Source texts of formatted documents
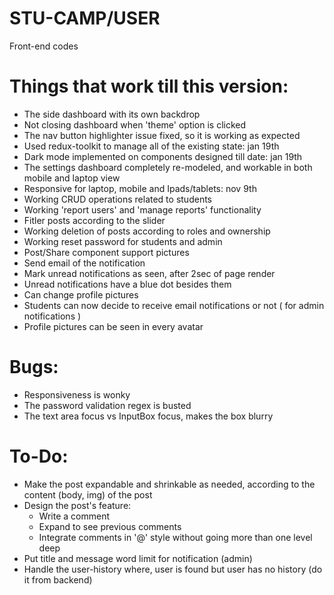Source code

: # STU-CAMP/USER
Front-end codes

# Things that work till this version:
* The side dashboard with its own backdrop
* Not closing dashboard when 'theme' option is clicked
* The nav button highlighter issue fixed, so it is working as expected
* Used redux-toolkit to manage all of the existing state: jan 19th
* Dark mode implemented on components designed till date: jan 19th
* The settings dashboard completely re-modeled, and workable in both mobile and laptop view
* Responsive for laptop, mobile and Ipads/tablets: nov 9th
* Working CRUD operations related to students
* Working 'report users' and 'manage reports' functionality
* Fitler posts according to the slider
* Working deletion of posts according to roles and ownership
* Working reset password for students and admin
* Post/Share component support pictures
* Send email of the notification
* Mark unread notifications as seen, after 2sec of page render
* Unread notifications have a blue dot besides them 
* Can change profile pictures
* Students can now decide to receive email notifications or not ( for admin notifications )
* Profile pictures can be seen in every avatar

# Bugs:
* Responsiveness is wonky
* The password validation regex is busted 
* The text area focus vs InputBox focus, makes the box blurry 

# To-Do:
* Make the post expandable and shrinkable as needed, according to the content (body, img) of the post
* Design the post's feature:
    * Write a comment
    * Expand to see previous comments
    * Integrate comments in '@' style without going more than one level deep
* Put title and message word limit for notification (admin)
* Handle the user-history where, user is found but user has no history (do it from backend)

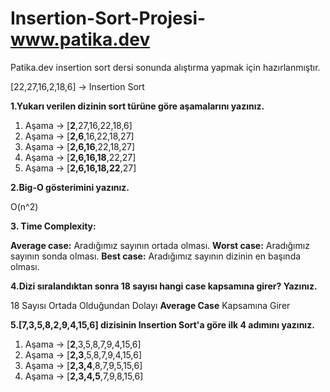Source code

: # Insertion-Sort-Projesi-www.patika.dev
Patika.dev insertion sort dersi sonunda alıştırma yapmak için hazırlanmıştır.

[22,27,16,2,18,6] -> Insertion Sort

**1.Yukarı verilen dizinin sort türüne göre aşamalarını yazınız.**

1. Aşama -> [**2**,27,16,22,18,6]
2. Aşama -> [**2,6**,16,22,18,27]
3. Aşama -> [**2,6,16**,22,18,27]
4. Aşama -> [**2,6,16,18**,22,27]
5. Aşama -> [**2,6,16,18,22**,27]



**2.Big-O gösterimini yazınız.**

O(n^2)



**3. Time Complexity:**

**Average case:** Aradığımız sayının ortada olması.
**Worst case:** Aradığımız sayının sonda olması.
**Best case:** Aradığımız sayının dizinin en başında olması.



**4.Dizi sıralandıktan sonra 18 sayısı hangi case kapsamına girer? Yazınız.**

18 Sayısı Ortada Olduğundan Dolayı **Average Case** Kapsamına Girer



**5.[7,3,5,8,2,9,4,15,6] dizisinin Insertion Sort'a göre ilk 4 adımını yazınız.**

1. Aşama -> [**2**,3,5,8,7,9,4,15,6]
2. Aşama -> [**2,3**,5,8,7,9,4,15,6]
3. Aşama -> [**2,3,4**,8,7,9,5,15,6]
4. Aşama -> [**2,3,4,5**,7,9,8,15,6]

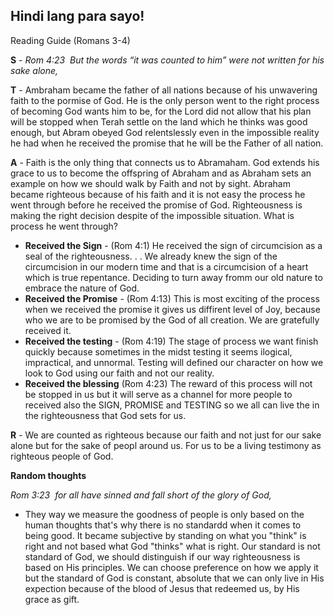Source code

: ## Hindi lang para sayo!
Reading Guide (Romans 3-4)

__S__ - _Rom 4:23  But the words “it was counted to him” were not written for his sake alone,_

__T__ - Ambraham became the father of all nations because of his unwavering faith to the pormise of God. He is the only person went to the right process of becoming God wants him to be, for the Lord did not allow that his plan will be stopped when Terah settle on the land which he thinks was good enough, but Abram obeyed God relentslessly even in the impossible reality he had when he received the promise that he will be the Father of all nation. 

__A__ - Faith is the only thing that connects us to Abramaham. God extends his grace to us to become the offspring of Abraham and as Abraham sets an example on how we should walk by Faith and not by sight. Abraham became righteous because of his faith and it is not easy the process he went through before he received the promise of God. Righteousness is making the right decision despite of the impossible situation. What is process he went through?

 - __Received the Sign__ - (Rom 4:1) He received the sign of circumcision as a seal of the righteousness. . . We already knew the sign of the circumcision in our modern time and that is a circumcision of a heart which is true repentance. Deciding to turn away fromm our old nature to embrace the nature of God.
 - __Received the Promise__ - (Rom 4:13) This is most exciting of the process when we received the promise it gives us diffirent level of Joy, because who we are to be promised by the God of all creation. We are gratefully received it.
 - __Received the testing__ - (Rom 4:19) The stage of process we want finish quickly because sometimes in the midst testing it seems ilogical, impractical, and unnormal. Testing will defined our character on how we look to God using our faith and not our reality.
 - __Received the blessing__ (Rom 4:23) The reward of this process will not be stopped in us but it will serve as a channel for more people to received also the SIGN, PROMISE and TESTING so we all can live the in the righteousness that God sets for us.

__R__ - We are counted as righteous because our faith and not just for our sake alone but for the sake of peopl around us. For us to be a living testimony as righteous people of God.


__Random thoughts__

_Rom 3:23  for all have sinned and fall short of the glory of God,_
 - They way we measure the goodness of people is only based on the human thoughts that's why there is no standardd when it comes to being good. It became subjective by standing on what you "think" is right and not based what God "thinks" what is right. Our standard is not standard of God, we should distinguish if our way righteousness is based on His principles. We can choose preference on how we apply it but the standard of God is constant, absolute that we can only live in His expection because of the blood of Jesus that redeemed us, by His grace as gift.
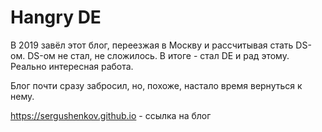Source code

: # Hangry DE

В 2019 завёл этот блог, переезжая в Москву и рассчитывая стать DS-ом. DS-ом не стал, не сложилось. В итоге - стал DE и рад этому. Реально интересная работа.

Блог почти сразу забросил, но, похоже, настало время вернуться к нему. 

<https://sergushenkov.github.io> - cсылка на блог
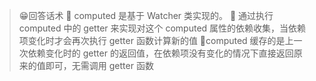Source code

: 
> 😁回答话术
> 📘 computed 是基于 Watcher 类实现的。
> 📘 通过执行 computed 中的 getter 来实现对这个 computed 属性的依赖收集，当依赖项变化时才会再次执行 getter 函数计算新的值
> 📘computed 缓存的是上一次依赖变化时的 getter 的返回值，在依赖项没有变化的情况下直接返回原来的值即可，无需调用 getter 函数



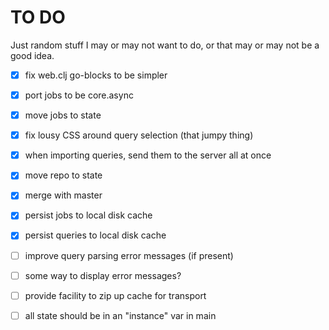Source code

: # TO DO

Just random stuff I may or may not want to do, or that may or may not
be a good idea.

 - [x] fix web.clj go-blocks to be simpler
 - [x] port jobs to be core.async
 - [x] move jobs to state
 - [X] fix lousy CSS around query selection (that jumpy thing)
 - [x] when importing queries, send them to the server all at once
 - [x] move repo to state
 - [X] merge with master
 - [x] persist jobs to local disk cache
 - [x] persist queries to local disk cache

 - [ ] improve query parsing error messages (if present)
 - [ ] some way to display error messages?
 - [ ] provide facility to zip up cache for transport
 - [ ] all state should be in an "instance" var in main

### What the task asks
Give the lines again exactly, starting where the entries begin and stopping once the line with "göre aşamalarını yazınız.**" is included; pictures are not copied.

### Response to this exercise
Source code

: # STU-CAMP/USER
Front-end codes

# Things that work till this version:
* The side dashboard with its own backdrop
* Not closing dashboard when 'theme' option is clicked
* The nav button highlighter issue fixed, so it is working as expected
* Used redux-toolkit to manage all of the existing state: jan 19th
* Dark mode implemented on components designed till date: jan 19th
* The settings dashboard completely re-modeled, and workable in both mobile and laptop view
* Responsive for laptop, mobile and Ipads/tablets: nov 9th
* Working CRUD operations related to students
* Working 'report users' and 'manage reports' functionality
* Fitler posts according to the slider
* Working deletion of posts according to roles and ownership
* Working reset password for students and admin
* Post/Share component support pictures
* Send email of the notification
* Mark unread notifications as seen, after 2sec of page render
* Unread notifications have a blue dot besides them 
* Can change profile pictures
* Students can now decide to receive email notifications or not ( for admin notifications )
* Profile pictures can be seen in every avatar

# Bugs:
* Responsiveness is wonky
* The password validation regex is busted 
* The text area focus vs InputBox focus, makes the box blurry 

# To-Do:
* Make the post expandable and shrinkable as needed, according to the content (body, img) of the post
* Design the post's feature:
    * Write a comment
    * Expand to see previous comments
    * Integrate comments in '@' style without going more than one level deep
* Put title and message word limit for notification (admin)
* Handle the user-history where, user is found but user has no history (do it from backend)

Source code

: # Insertion-Sort-Projesi-www.patika.dev
Patika.dev insertion sort dersi sonunda alıştırma yapmak için hazırlanmıştır.

[22,27,16,2,18,6] -> Insertion Sort

**1.Yukarı verilen dizinin sort türüne göre aşamalarını yazınız.**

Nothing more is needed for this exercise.